Today we continue our series highlighting some of the provisions in the recent Tax Cuts and Jobs Act.  All provisions are effective 1/1/2018 unless otherwise stated.  As always, if you should have any questions, please feel free to reach out to our office.

Changes for Businesses

 

Pass-through Entities
The Act adds a new Code sec. 199A — Qualified Business Income, which is intended to allow pass-through entities to deduct the first 20% of their business income up to a threshold amount of $157,500 ($315,000 if joint return), adjusted for inflation after 2018. This is meant to allow a lower effective tax rate for taxpayers’ business enterprise income, but to still subject a portion of their earnings to the individual tax rates.

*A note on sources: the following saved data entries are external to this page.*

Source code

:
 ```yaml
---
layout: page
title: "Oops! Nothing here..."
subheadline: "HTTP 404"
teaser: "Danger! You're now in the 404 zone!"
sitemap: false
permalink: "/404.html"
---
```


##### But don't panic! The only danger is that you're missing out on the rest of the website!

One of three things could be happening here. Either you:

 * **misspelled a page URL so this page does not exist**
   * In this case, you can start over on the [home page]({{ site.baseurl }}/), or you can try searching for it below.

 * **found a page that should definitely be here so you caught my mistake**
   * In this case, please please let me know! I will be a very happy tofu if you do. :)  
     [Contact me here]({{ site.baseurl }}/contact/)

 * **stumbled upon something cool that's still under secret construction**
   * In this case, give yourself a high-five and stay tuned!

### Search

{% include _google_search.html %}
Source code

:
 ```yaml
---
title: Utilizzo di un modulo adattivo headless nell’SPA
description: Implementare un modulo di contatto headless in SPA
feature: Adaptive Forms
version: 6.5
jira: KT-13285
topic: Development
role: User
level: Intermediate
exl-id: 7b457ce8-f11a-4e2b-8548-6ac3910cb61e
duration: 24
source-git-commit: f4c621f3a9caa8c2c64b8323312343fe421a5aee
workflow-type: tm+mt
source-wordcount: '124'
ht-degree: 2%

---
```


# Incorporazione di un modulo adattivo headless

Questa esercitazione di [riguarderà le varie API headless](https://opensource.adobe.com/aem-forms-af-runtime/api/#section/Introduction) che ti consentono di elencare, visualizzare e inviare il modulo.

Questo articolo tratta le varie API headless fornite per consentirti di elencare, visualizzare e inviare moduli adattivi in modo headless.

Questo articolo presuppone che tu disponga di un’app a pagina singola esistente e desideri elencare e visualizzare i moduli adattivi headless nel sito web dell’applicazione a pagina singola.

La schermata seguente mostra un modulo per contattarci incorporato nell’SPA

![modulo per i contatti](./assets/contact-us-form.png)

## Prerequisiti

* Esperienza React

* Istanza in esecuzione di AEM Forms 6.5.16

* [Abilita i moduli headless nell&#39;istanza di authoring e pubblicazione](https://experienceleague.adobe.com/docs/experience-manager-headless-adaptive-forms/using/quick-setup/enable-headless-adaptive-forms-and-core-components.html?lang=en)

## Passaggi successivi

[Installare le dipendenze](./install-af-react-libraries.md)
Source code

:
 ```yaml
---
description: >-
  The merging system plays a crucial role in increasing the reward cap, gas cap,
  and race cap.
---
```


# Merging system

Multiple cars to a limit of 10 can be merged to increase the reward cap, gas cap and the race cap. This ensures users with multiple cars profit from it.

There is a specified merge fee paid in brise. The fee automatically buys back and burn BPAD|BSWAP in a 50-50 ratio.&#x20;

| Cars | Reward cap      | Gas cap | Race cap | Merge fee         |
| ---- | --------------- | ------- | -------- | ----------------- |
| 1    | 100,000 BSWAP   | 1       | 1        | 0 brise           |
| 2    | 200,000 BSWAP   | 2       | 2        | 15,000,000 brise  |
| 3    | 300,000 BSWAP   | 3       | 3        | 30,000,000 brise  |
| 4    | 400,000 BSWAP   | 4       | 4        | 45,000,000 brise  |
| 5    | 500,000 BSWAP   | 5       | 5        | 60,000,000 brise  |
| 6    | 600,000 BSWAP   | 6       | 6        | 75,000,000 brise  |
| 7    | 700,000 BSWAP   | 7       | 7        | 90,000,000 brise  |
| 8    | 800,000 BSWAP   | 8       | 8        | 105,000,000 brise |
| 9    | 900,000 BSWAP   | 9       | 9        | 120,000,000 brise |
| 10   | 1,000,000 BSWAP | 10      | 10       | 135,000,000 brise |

Because the deduction is meant to assist businesses and not wage earners, the deduction cannot be taken by those in specified personal service professions whose income is above the threshold amount plus $50,000 ($100,000 if filing a joint return). These include health, law, accounting, actuarial science, performing arts, consulting, athletics, financial services, brokerage services, or any trade or business where the principal asset of such trade or business is the reputation or skill of 1 or more of its employees (new provision) and the performance of services that consist of investing and investment management, trading or dealing in securities, partnership interests or commodities. The Act specifically excludes engineering and architecture from the list of service providers who cannot take advantage of the deduction.

These new rules are complex and it will likely take time some time for privately-held companies to determine when or if it makes sense to convert to a C corporation, or for a C corporation to convert to a pass-through entity.

 

Corporate Tax Rate
The corporate rate is changed from a graduated rate ranging from 15% to 35% to a flat tax rate of 21%.

 

Alternative Minimum Tax
This tax is repealed for corporations. The repeal of the alternative minimum tax (AMT) will be a win for companies that own COLI and BOLI policies because cash values and death benefits are a preference item under the AMT. The AMT remains in place for noncorporate taxpayers; however, the exemption amount increases to $109,400 for joint return/surviving spouse (up from $86,200) and $70,300 all others (up from $55,400 for single filers and $43,100 for married filing separate returns (except estates and trusts)). The phase out thresholds are increased to $1 million for joint filers (up from $164,100 for joint filers and surviving spouses) and $500,000 for all other taxpayers (up from $123,100 for single filers and $82,020 for married filing separately) (except estates and trusts). These amounts are indexed for inflation.

 

Expensing Depreciable Business Assets
The annual cost that can be taken into account is increased from $520,000 (in 2018) to $1 million. This limit is reduced by the amount of which the cost of section 179 property placed in service during the year exceeds $2.5 million (increased from $2,070,000 in 2018). It also expands the definition of section 179 property.
Effective for property placed in service after 12/31/2017.
The $1 million and $2.5 million are indexed for inflation beginning 1/1/2019.